3) Qui peut être destinataire ? (dirigeant, organes, groupe) — et ce que cela signifie pour un juriste PI
La confidentialité n'existe que si la consultation est destinée exclusivement à une liste fermée de destinataires.
Destinataires autorisés
L'article 58-1, I, 3° (tel qu'inséré par la loi du 23 février 2026) encadre exclusivement ainsi les destinataires des consultations protégées.
| Catégorie légale | Lecture pratique en entreprise (dont PI) |
|---|---|
| a) Représentant légal, délégataire, ou organe de direction/administration/surveillance de l'entreprise employeuse | DG/CEO, Président, gérant, Directoire, CA, CS, + délégations écrites (DGD, secrétaire général...). Le « N+1 » du juriste rédacteur n'est pas automatiquement dedans : il faut qu'il soit délégataire ou membre d'un organe visé. En poussant encore plus loin, se poserait des questions de « géométrie » entre le périmètre de la délégation et le contenu de la consultation. |
| b) Entité rendant des avis à ces organes | Comités (audit, risques, conformité, éthique, comité PI rattaché au board, etc.) dès lors que leur rôle est de rendre des avis aux organes visés. C'est donc à la fois un élargissement des destinataires et une prévision du contexte à intégrer dès la rédaction de la consultation. |
| c) Organes de la société contrôlante (L.233-3 C. com.) | Holding/maison mère : board/management de la société qui contrôle l'employeur. Cette disposition présente une grande utilité pour les remontées PI au sein des groupes. |
| d) Organes des filiales contrôlées par l'employeur | Descente d'instructions/avis PI vers filiales contrôlées. |
Pour les groupes : la loi vise explicitement des flux holding ↔ filiales via le critère de contrôle au sens L.233-3 C. com. C'est-à-dire que ce n'est pas « toute entité du groupe » mais, le fil se structure par le contrôle.
4) Qu'est-ce qu'une "consultation juridique" au sens du texte ? (Question très importante en PI)
La consultation doit être une prestation intellectuelle personnalisée tendant à fournir un avis ou un conseil fondé sur l'application d'une règle de droit.
Comment intégrer les problématiques de PI dans cette définition de la consultation juridique :
- Oui : analyse de validité de brevet / risque de contrefaçon / stratégie de marque / avis sur titularité, inventeurs, licences, clauses de garantie, FTO (freedom-to-operate) si formulé comme avis juridique fondé sur le droit.

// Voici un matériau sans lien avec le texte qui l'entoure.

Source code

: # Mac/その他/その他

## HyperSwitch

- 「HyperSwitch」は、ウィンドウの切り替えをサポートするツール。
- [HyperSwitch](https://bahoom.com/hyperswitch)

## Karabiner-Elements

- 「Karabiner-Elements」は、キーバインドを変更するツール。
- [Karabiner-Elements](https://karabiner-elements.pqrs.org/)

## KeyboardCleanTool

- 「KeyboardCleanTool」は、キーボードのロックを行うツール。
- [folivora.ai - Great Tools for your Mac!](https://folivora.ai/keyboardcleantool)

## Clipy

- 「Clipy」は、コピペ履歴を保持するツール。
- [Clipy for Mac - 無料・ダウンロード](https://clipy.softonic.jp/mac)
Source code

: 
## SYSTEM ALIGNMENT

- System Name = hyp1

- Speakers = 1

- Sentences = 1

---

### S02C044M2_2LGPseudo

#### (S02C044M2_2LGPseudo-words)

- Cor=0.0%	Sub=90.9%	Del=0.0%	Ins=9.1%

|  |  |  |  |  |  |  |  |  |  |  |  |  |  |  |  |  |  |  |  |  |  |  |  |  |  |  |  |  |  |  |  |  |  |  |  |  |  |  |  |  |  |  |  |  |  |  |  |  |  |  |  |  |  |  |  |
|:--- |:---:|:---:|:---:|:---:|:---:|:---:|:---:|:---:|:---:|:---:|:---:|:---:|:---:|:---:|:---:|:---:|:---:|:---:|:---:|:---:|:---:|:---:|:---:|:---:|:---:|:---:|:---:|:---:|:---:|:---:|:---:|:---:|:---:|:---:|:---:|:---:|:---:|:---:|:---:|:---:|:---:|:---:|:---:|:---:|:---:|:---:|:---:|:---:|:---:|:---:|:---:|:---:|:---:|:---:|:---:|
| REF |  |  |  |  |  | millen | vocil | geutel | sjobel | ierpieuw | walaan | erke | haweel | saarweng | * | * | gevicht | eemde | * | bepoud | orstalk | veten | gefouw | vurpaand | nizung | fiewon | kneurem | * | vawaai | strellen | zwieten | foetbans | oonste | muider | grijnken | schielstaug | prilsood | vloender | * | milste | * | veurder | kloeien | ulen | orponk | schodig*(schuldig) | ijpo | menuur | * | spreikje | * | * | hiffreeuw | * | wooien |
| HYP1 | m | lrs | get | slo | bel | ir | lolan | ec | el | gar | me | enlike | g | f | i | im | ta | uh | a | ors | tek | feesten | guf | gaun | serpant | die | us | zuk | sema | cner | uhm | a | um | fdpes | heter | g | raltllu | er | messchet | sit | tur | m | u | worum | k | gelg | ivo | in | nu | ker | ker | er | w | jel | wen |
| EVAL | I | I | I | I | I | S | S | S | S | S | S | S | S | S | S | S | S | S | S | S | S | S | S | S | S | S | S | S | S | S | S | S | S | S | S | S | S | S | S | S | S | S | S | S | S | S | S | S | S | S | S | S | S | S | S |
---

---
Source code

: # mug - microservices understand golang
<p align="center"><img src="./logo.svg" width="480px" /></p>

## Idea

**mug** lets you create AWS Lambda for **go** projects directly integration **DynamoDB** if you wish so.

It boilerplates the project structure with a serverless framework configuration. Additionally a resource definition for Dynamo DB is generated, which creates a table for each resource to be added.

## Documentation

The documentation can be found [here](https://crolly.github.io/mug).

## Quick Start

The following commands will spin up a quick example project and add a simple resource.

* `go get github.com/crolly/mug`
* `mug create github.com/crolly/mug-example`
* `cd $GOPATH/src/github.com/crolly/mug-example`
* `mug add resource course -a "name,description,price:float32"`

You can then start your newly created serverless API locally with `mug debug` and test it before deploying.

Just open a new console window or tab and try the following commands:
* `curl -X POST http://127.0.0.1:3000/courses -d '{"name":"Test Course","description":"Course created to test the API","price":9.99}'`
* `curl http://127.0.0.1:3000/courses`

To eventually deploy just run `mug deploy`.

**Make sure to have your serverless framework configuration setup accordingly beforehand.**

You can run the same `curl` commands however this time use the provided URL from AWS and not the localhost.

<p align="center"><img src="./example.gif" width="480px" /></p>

- Zone grise : documents purement techniques, notes business sans raisonnement juridique, tableaux de prior art sans qualification juridique. Cette situation pourrait conduire à "packager" proprement, c'est-à-dire à séparer l'annexe technique de la consultation juridique. Attention en particulier sur les analyses qui émaneraient de techniciens (non-juristes au sens de la loi).

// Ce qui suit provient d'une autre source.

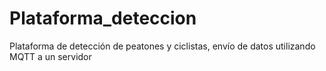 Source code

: # Plataforma_deteccion
Plataforma de detección de peatones y ciclistas, envío de datos utilizando MQTT a un servidor
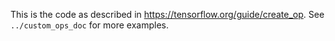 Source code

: This is the code as described in https://tensorflow.org/guide/create_op.
See `../custom_ops_doc` for more examples.

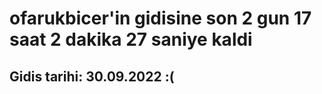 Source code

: # ofarukbicer'in gidisine son 2 gun 17 saat 2 dakika 27 saniye kaldi

## Gidis tarihi: 30.09.2022 :( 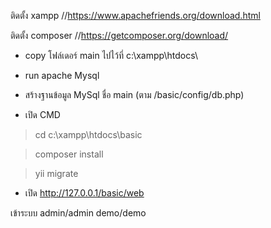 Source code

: ติดตั้ง xampp //https://www.apachefriends.org/download.html

ติดตั้ง composer //https://getcomposer.org/download/

- copy โฟล์เดอร์ main ไปไว้ที่ c:\xampp\htdocs\ 
- run apache Mysql
- สร้างฐานข้อมูล MySql ชื่อ main (ตาม /basic/config/db.php)



- เปิด CMD 

>cd c:\xampp\htdocs\basic   

>composer install

>yii migrate             

- เปิด http://127.0.0.1/basic/web

เข้าระบบ admin/admin   demo/demo
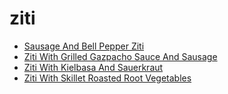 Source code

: # ziti

 * [Sausage And Bell Pepper Ziti](index/s/sausage-and-bell-pepper-ziti-104716.json)
 * [Ziti With Grilled Gazpacho Sauce And Sausage](index/z/ziti-with-grilled-gazpacho-sauce-and-sausage-238921.json)
 * [Ziti With Kielbasa And Sauerkraut](index/z/ziti-with-kielbasa-and-sauerkraut-5118.json)
 * [Ziti With Skillet Roasted Root Vegetables](index/z/ziti-with-skillet-roasted-root-vegetables-350961.json)

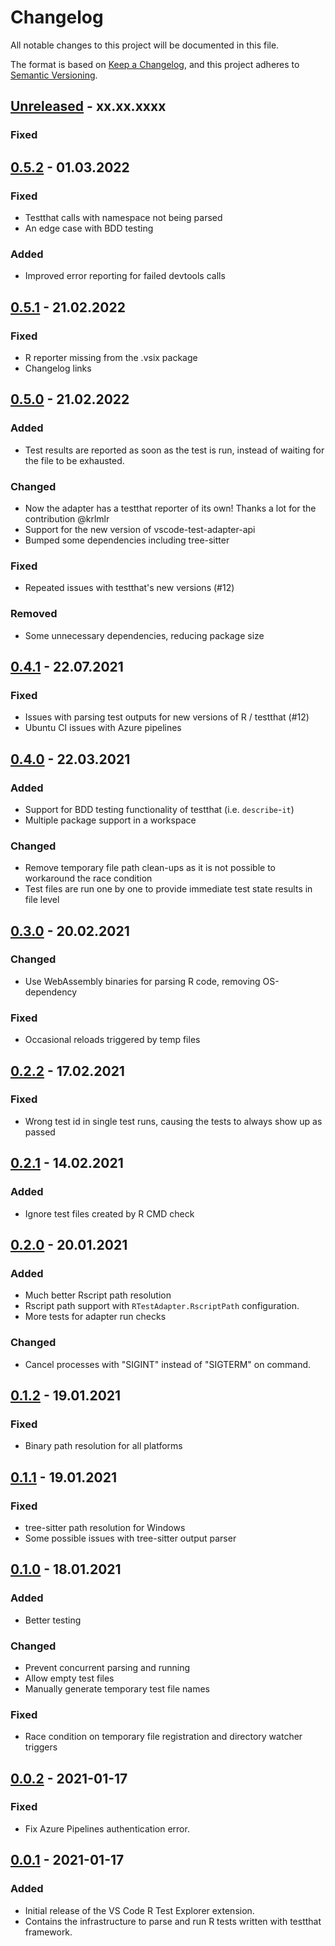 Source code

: <!-- markdownlint-disable MD022 MD024 MD032 -->
# Changelog
All notable changes to this project will be documented in this file.

The format is based on [Keep a Changelog](https://keepachangelog.com/en/1.0.0/),
and this project adheres to [Semantic Versioning](https://semver.org/spec/v2.0.0.html).

## [Unreleased] - xx.xx.xxxx
### Fixed

## [0.5.2] - 01.03.2022
### Fixed
- Testthat calls with namespace not being parsed
- An edge case with BDD testing

### Added
- Improved error reporting for failed devtools calls

## [0.5.1] - 21.02.2022
### Fixed
- R reporter missing from the .vsix package
- Changelog links

## [0.5.0] - 21.02.2022
### Added
- Test results are reported as soon as the test is run, instead of waiting for the file to be exhausted.

### Changed
- Now the adapter has a testthat reporter of its own! Thanks a lot for the contribution @krlmlr
- Support for the new version of vscode-test-adapter-api
- Bumped some dependencies including tree-sitter

### Fixed
- Repeated issues with testthat's new versions (#12)

### Removed
- Some unnecessary dependencies, reducing package size

## [0.4.1] - 22.07.2021
### Fixed
- Issues with parsing test outputs for new versions of R / testthat (#12)
- Ubuntu CI issues with Azure pipelines

## [0.4.0] - 22.03.2021
### Added
- Support for BDD testing functionality of testthat (i.e. `describe`-`it`)
- Multiple package support in a workspace

### Changed
- Remove temporary file path clean-ups as it is not possible to workaround the race condition
- Test files are run one by one to provide immediate test state results in file level

## [0.3.0] - 20.02.2021
### Changed
- Use WebAssembly binaries for parsing R code, removing OS-dependency

### Fixed
- Occasional reloads triggered by temp files

## [0.2.2] - 17.02.2021
### Fixed
- Wrong test id in single test runs, causing the tests to always show up as passed

## [0.2.1] - 14.02.2021
### Added
- Ignore test files created by R CMD check

## [0.2.0] - 20.01.2021
### Added
- Much better Rscript path resolution
- Rscript path support with `RTestAdapter.RscriptPath` configuration.
- More tests for adapter run checks

### Changed
- Cancel processes with "SIGINT" instead of "SIGTERM" on command.

## [0.1.2] - 19.01.2021
### Fixed
- Binary path resolution for all platforms

## [0.1.1] - 19.01.2021
### Fixed
- tree-sitter path resolution for Windows
- Some possible issues with tree-sitter output parser

## [0.1.0] - 18.01.2021
### Added
- Better testing

### Changed
- Prevent concurrent parsing and running
- Allow empty test files
- Manually generate temporary test file names

### Fixed
- Race condition on temporary file registration and directory watcher triggers

## [0.0.2] - 2021-01-17
### Fixed
- Fix Azure Pipelines authentication error.

## [0.0.1] - 2021-01-17
### Added
- Initial release of the VS Code R Test Explorer extension.
- Contains the infrastructure to parse and run R tests written with testthat framework.

[Unreleased]: https://github.com/meakbiyik/vscode-r-test-adapter/compare/v0.5.2...HEAD
[0.5.2]: https://github.com/meakbiyik/vscode-r-test-adapter/compare/v0.5.1...v0.5.2
[0.5.1]: https://github.com/meakbiyik/vscode-r-test-adapter/compare/v0.5.0...v0.5.1
[0.5.0]: https://github.com/meakbiyik/vscode-r-test-adapter/compare/v0.4.1...v0.5.0
[0.4.1]: https://github.com/meakbiyik/vscode-r-test-adapter/compare/v0.4.0...v0.4.1
[0.4.0]: https://github.com/meakbiyik/vscode-r-test-adapter/compare/v0.3.0...v0.4.0
[0.3.0]: https://github.com/meakbiyik/vscode-r-test-adapter/compare/v0.2.2...v0.3.0
[0.2.2]: https://github.com/meakbiyik/vscode-r-test-adapter/compare/v0.2.1...v0.2.2
[0.2.1]: https://github.com/meakbiyik/vscode-r-test-adapter/compare/v0.2.0...v0.2.1
[0.2.0]: https://github.com/meakbiyik/vscode-r-test-adapter/compare/v0.1.2...v0.2.0
[0.1.2]: https://github.com/meakbiyik/vscode-r-test-adapter/compare/v0.1.1...v0.1.2
[0.1.1]: https://github.com/meakbiyik/vscode-r-test-adapter/compare/v0.1.0...v0.1.1
[0.1.0]: https://github.com/meakbiyik/vscode-r-test-adapter/compare/v0.0.2...v0.1.0
[0.0.2]: https://github.com/meakbiyik/vscode-r-test-adapter/compare/v0.0.1...v0.0.2
[0.0.1]: https://github.com/meakbiyik/vscode-r-test-adapter/releases/tag/v0.0.1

5) Conditions de forme : marquage, traçabilité, versions successives (la "chaîne")
5.1 Mentions obligatoires + classement
La consultation doit porter la mention exacte :
« confidentiel – consultation juridique – juriste d’entreprise », avec :
- identification du rédacteur ;
- classement particulier dans les dossiers de l’entreprise (et, le cas échéant, dans ceux de l’entité du groupe destinataire).
5.2 Versions successives
Les versions successives d’une consultation conforme sont aussi couvertes. Attention toutefois, de ne pas placer sous cette catégorie les éléments ou annexes techniques vus ci-dessus.
5.3 La confidentialité est-elle "perdue" si d’autres personnes la lisent / contribuent ?
Le texte ne formule pas une règle générale de “perte automatique”, mais le critère “destinées exclusivement” est un point de fragilité : une diffusion au-delà des destinataires autorisés crée un risque sérieux de contestation (document ne remplissant plus les conditions).
Dans l'attente des textes d'application décrets, quelques bonnes pratiques immédiates et très concrètes :
- circuit d'envoi : listes de diffusion proscrites (cela irait à l'encontre de la personnalisation voulue par la loi) ;
- stockage spécifique à accès limité : répertoire dédié “58-1 – consultations juridiques” + droits d'accès restreints ;
- si des contributions d'autres fonctions (PI, R&D, compliance) sont en chaîne de production : l'apport intellectuel du juriste devra être potentiellement prouvé (le juriste confronté à la PI retrouvera-t-il les joies du brouillon papier ... ?) a minima son faire des brouillons pilotés par le juriste éligible, et la preuve de son contrôle conservée.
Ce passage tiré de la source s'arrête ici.